Exercise prompt: Which lines of the data contain the string "données"? Show each of them.

________________________

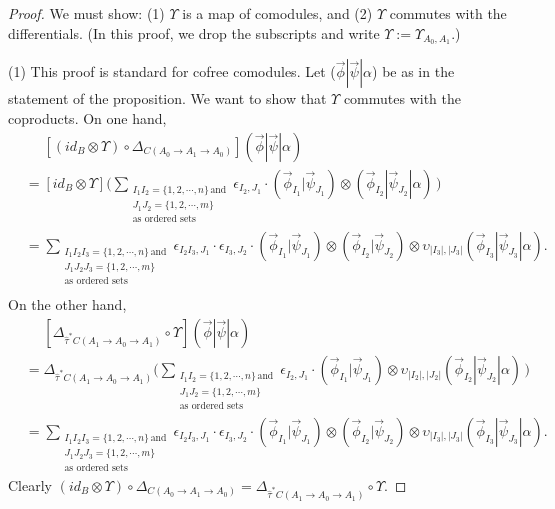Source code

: \begin{proof}
We must show: (1) $\Upsilon$ is a map of comodules, and 
(2) $\Upsilon$ commutes with the differentials. (In this 
proof, we drop the subscripts and write 
$\Upsilon := \Upsilon_{A_0, A_1}$.)

(1) This proof is standard for cofree comodules. 
Let ($\vec{\phi} | \vec{\psi} | \alpha$) be as 
in the statement of the proposition. We want to 
show that $\Upsilon$ commutes with the coproducts. 
On one hand,
\begin{align*}
&\phantom{{}={}}
[(id_B \otimes \Upsilon) \circ 
  \Delta_{C(A_0 \to A_1 \to A_0)}] 
  ( \vec{\phi} | \vec{\psi} | \alpha ) \\
&= [id_B \otimes \Upsilon]
	\big( \sum_{\substack{I_1I_2 = \{1,2,\cdots,n\} \, \textrm{and} \\ 
						  J_1J_2 = \{1,2,\cdots,m\} \\
				          \textrm{as ordered sets}}} 
    \epsilon_{I_2,J_1}\cdot 
    (\vec{\phi}_{I_1} | \vec{\psi}_{J_1}) \otimes (\vec{\phi}_{I_2} | \vec{\psi}_{J_2} | \alpha) \, \big) \\
&= \sum_{\substack{I_1I_2I_3 = \{1,2,\cdots,n\} \, \textrm{and} \\ 
				   J_1J_2J_3 = \{1,2,\cdots,m\} \\
				   \textrm{as ordered sets}}} 
    \epsilon_{I_2I_3,J_1}\cdot \epsilon_{I_3,J_2}\cdot
    (\vec{\phi}_{I_1} | \vec{\psi}_{J_1}) \otimes 
    (\vec{\phi}_{I_2} | \vec{\psi}_{J_2}) \otimes 
    \upsilon_{|I_3|,|J_3|}(\vec{\phi}_{I_3} | \vec{\psi}_{J_3} | \alpha). \\
\end{align*}
On the other hand,
\begin{align*}
&\phantom{{}={}}
[\Delta_{\hat{\tau}^*C(A_1 \to A_0 \to A_1)} 
  \circ \Upsilon ]
  ( \vec{\phi} | \vec{\psi} | \alpha ) \\
&= \Delta_{\hat{\tau}^*C(A_1 \to A_0 \to A_1)}
	\big( \sum_{\substack{I_1I_2 = \{1,2,\cdots,n\} \, \textrm{and} \\ 
						  J_1J_2 = \{1,2,\cdots,m\} \\
				          \textrm{as ordered sets}}}
	\epsilon_{I_2,J_1} \cdot 
  (\vec{\phi}_{I_1} | \vec{\psi}_{J_1}) \otimes 
    \upsilon_{|I_2|,|J_2|}(\vec{\phi}_{I_2} | \vec{\psi}_{J_2} | \alpha) \, \big)\\
&= \sum_{\substack{I_1I_2I_3 = \{1,2,\cdots,n\} \, \textrm{and} \\ 
				   J_1J_2J_3 = \{1,2,\cdots,m\} \\
				   \textrm{as ordered sets}}} 
    \epsilon_{I_2I_3,J_1}\cdot \epsilon_{I_3,J_2}\cdot
    (\vec{\phi}_{I_1} | \vec{\psi}_{J_1}) \otimes 
    (\vec{\phi}_{I_2} | \vec{\psi}_{J_2}) \otimes 
    \upsilon_{|I_3|,|J_3|}(\vec{\phi}_{I_3} | \vec{\psi}_{J_3} | \alpha).   				          
\end{align*}
Clearly 
$(id_B \otimes \Upsilon) \circ 
\Delta_{C(A_0 \to A_1 \to A_0)} = 
\Delta_{\hat{\tau}^*C(A_1 \to A_0 \to A_1)} 
\circ \Upsilon$.


\end{proof}

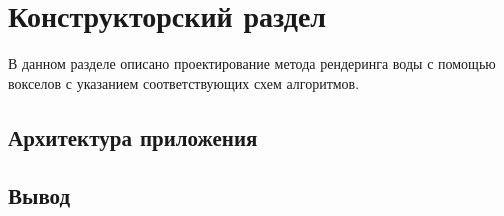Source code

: \chapter{Конструкторский раздел}
\label{cha:design}

В данном разделе описано проектирование метода рендеринга воды с помощью вокселов
с указанием соответствующих схем алгоритмов.

\section{Архитектура приложения}

\section{Вывод}



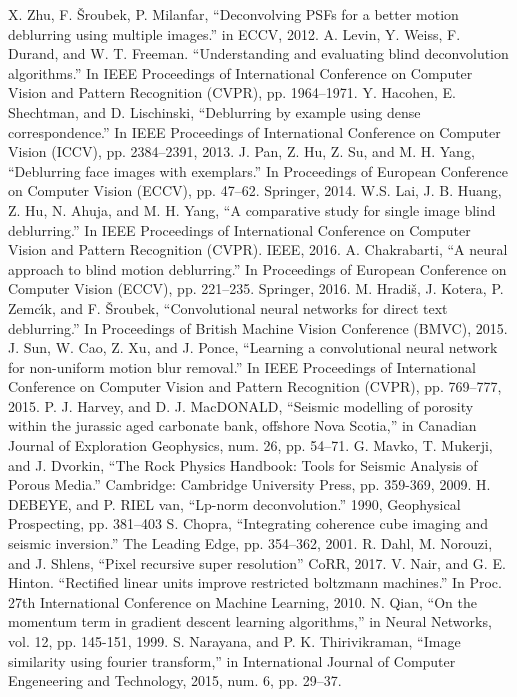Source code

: \documentclass[conference]{IEEEtran}
\begin{document}
\begin{thebibliography}{00}
		X. Zhu, F. Šroubek, P. Milanfar, ``Deconvolving PSFs for a better motion deblurring using multiple images.'' in ECCV, 2012.
			A. Levin, Y. Weiss, F. Durand, and W. T. Freeman. ``Understanding and evaluating blind deconvolution algorithms.'' In IEEE Proceedings of International Conference on Computer Vision and Pattern Recognition (CVPR), pp. 1964–1971.
		Y. Hacohen, E. Shechtman, and D. Lischinski, ``Deblurring by example using dense correspondence.'' In IEEE Proceedings of International Conference on Computer Vision (ICCV), pp. 2384–2391, 2013.
		J. Pan, Z. Hu, Z. Su, and M. H. Yang, ``Deblurring face images with exemplars.'' In Proceedings of European Conference on Computer Vision (ECCV), pp. 47–62. Springer, 2014.
		W.S. Lai, J. B. Huang, Z. Hu, N. Ahuja, and M. H. Yang, ``A comparative study for single image blind deblurring.'' In IEEE Proceedings of International Conference on Computer Vision and Pattern Recognition (CVPR). IEEE, 2016.
	A. Chakrabarti, ``A neural approach to blind motion deblurring.'' In Proceedings of European Conference on Computer Vision (ECCV), pp. 221–235. Springer, 2016.
		M. Hradiš, J. Kotera, P. Zemcı́k, and F. Šroubek, ``Convolutional neural networks for direct text deblurring.'' In Proceedings of British Machine Vision Conference (BMVC), 2015.
		J. Sun, W. Cao, Z. Xu, and J. Ponce, ``Learning a convolutional neural network for non-uniform motion blur removal.'' In IEEE Proceedings of International Conference on Computer Vision and Pattern Recognition (CVPR), pp. 769–777, 2015.
 		P. J. Harvey, and D. J. MacDONALD, ``Seismic modelling of porosity within the jurassic aged carbonate bank, offshore Nova Scotia,'' in  Canadian Journal of Exploration Geophysics, num. 26, pp. 54–71.
		G. Mavko, T. Mukerji, and J. Dvorkin, ``The Rock Physics Handbook: Tools for Seismic Analysis of Porous Media.'' Cambridge: Cambridge University Press, pp. 359-369, 2009.
		H. DEBEYE, and P. RIEL van, ``Lp-norm deconvolution.'' 1990, Geophysical Prospecting, pp. 381–403
		S. Chopra, ``Integrating coherence cube imaging and seismic inversion.'' The Leading Edge, pp. 354–362, 2001.
		R. Dahl, M. Norouzi, and J. Shlens, ``Pixel recursive super resolution'' CoRR, 2017.
 		V. Nair, and G. E. Hinton. ``Rectified linear units improve restricted boltzmann machines.'' In Proc. 27th International Conference on Machine Learning, 2010.
		N. Qian, ``On the momentum term in gradient descent learning algorithms,'' in Neural Networks, vol. 12, pp. 145-151, 1999.
		S. Narayana, and P. K. Thirivikraman, ``Image similarity using fourier transform,'' in International Journal of Computer Engeneering and Technology, 2015, num. 6, pp. 29–37.
\end{thebibliography}
\end{document}
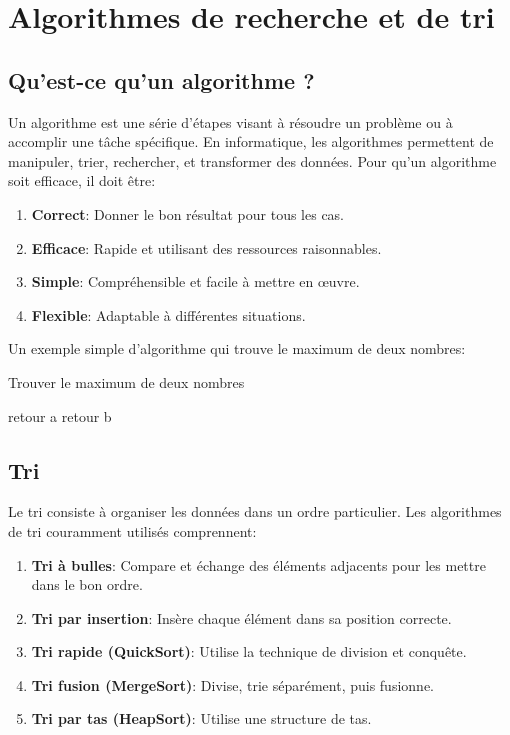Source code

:\chapter{Algorithmes de recherche et de tri}

\section{Qu’est-ce qu’un algorithme ?}

Un algorithme est une série d'étapes visant à résoudre un problème ou à accomplir une tâche spécifique. En informatique, les algorithmes permettent de manipuler, trier, rechercher, et transformer des données. Pour qu'un algorithme soit efficace, il doit être:

\begin{enumerate}
	\item \textbf{Correct}: Donner le bon résultat pour tous les cas.
	\item \textbf{Efficace}: Rapide et utilisant des ressources raisonnables.
	\item \textbf{Simple}: Compréhensible et facile à mettre en œuvre.
	\item \textbf{Flexible}: Adaptable à différentes situations.
\end{enumerate}

Un exemple simple d'algorithme qui trouve le maximum de deux nombres:

\begin{algorithm}
	\caption{Trouver le maximum de deux nombres}
	\begin{algorithmic}
		\State retour a
		\Else
		\State retour b
		\EndIf
	\end{algorithmic}
\end{algorithm}

\section{Tri}

Le tri consiste à organiser les données dans un ordre particulier. Les algorithmes de tri couramment utilisés comprennent:

\begin{enumerate}
	\item \textbf{Tri à bulles}: Compare et échange des éléments adjacents pour les mettre dans le bon ordre.
	\item \textbf{Tri par insertion}: Insère chaque élément dans sa position correcte.
	\item \textbf{Tri rapide (QuickSort)}: Utilise la technique de division et conquête.
	\item \textbf{Tri fusion (MergeSort)}: Divise, trie séparément, puis fusionne.
	\item \textbf{Tri par tas (HeapSort)}: Utilise une structure de tas.
\end{enumerate}

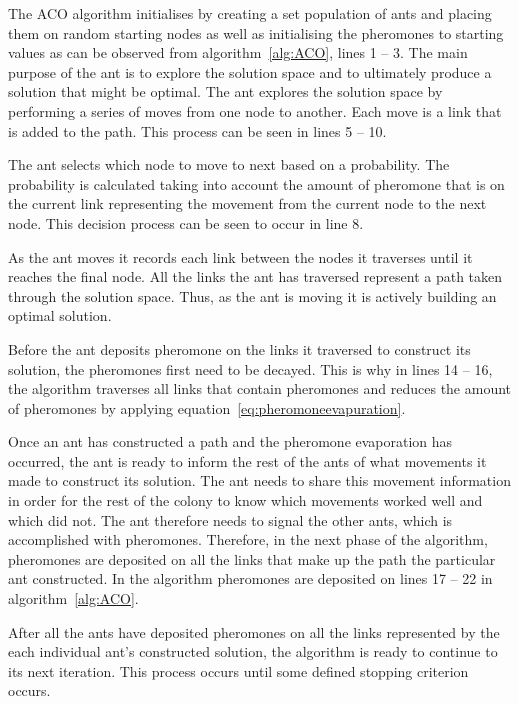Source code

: The ACO algorithm initialises by creating a set population of ants and placing them on random starting nodes as well as initialising the pheromones to starting values as can be observed from algorithm~\ref{alg:ACO}, lines 1 -- 3. The main purpose of the ant is to explore the solution space and to ultimately produce a solution that might be optimal. The ant explores the solution space by performing a series of moves from one node to another. Each move is a link that is added to the path. This process can be seen in lines 5 -- 10.

The ant selects which node to move to next based on a probability. The probability is calculated taking into account the amount of pheromone that is on the current link representing the movement from the current node to the next node\cite{CompuIntelligenceIntro,FundamentalSwarm}. This decision process can be seen to occur in line 8.

As the ant moves it records each link between the nodes it traverses until it reaches the final node. All the links the ant has traversed represent a path taken through the solution space\cite{CompuIntelligenceIntro,FundamentalSwarm}. Thus, as the ant is moving it is actively building an optimal solution.

Before the ant deposits pheromone on the links it traversed to construct its solution, the pheromones first need to be decayed. This is why in lines 14 -- 16, the algorithm traverses all links that contain pheromones and reduces the amount of pheromones by applying equation~\ref{eq:pheromoneevapuration}.

Once an ant has constructed a path and the pheromone evaporation has occurred, the ant is ready to inform the rest of the ants of what movements it made to construct its solution. The ant needs to share this movement information in order for the rest of the colony to know which movements worked well and which did not. The ant therefore needs to signal the other ants, which is accomplished with pheromones. Therefore, in the next phase of the algorithm, pheromones are deposited on all the links that make up the path the particular ant constructed. In the algorithm pheromones are deposited on lines 17 -- 22 in algorithm~\ref{alg:ACO}.

After all the ants have deposited pheromones on all the links represented by the each individual ant's constructed solution, the algorithm is ready to continue to its next iteration. This process occurs until some defined stopping criterion occurs.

________________________

Solution:
Un algorithme est une série d'étapes visant à résoudre un problème ou à accomplir une tâche spécifique. En informatique, les algorithmes permettent de manipuler, trier, rechercher, et transformer des données. Pour qu'un algorithme soit efficace, il doit être:
Le tri consiste à organiser les données dans un ordre particulier. Les algorithmes de tri couramment utilisés comprennent:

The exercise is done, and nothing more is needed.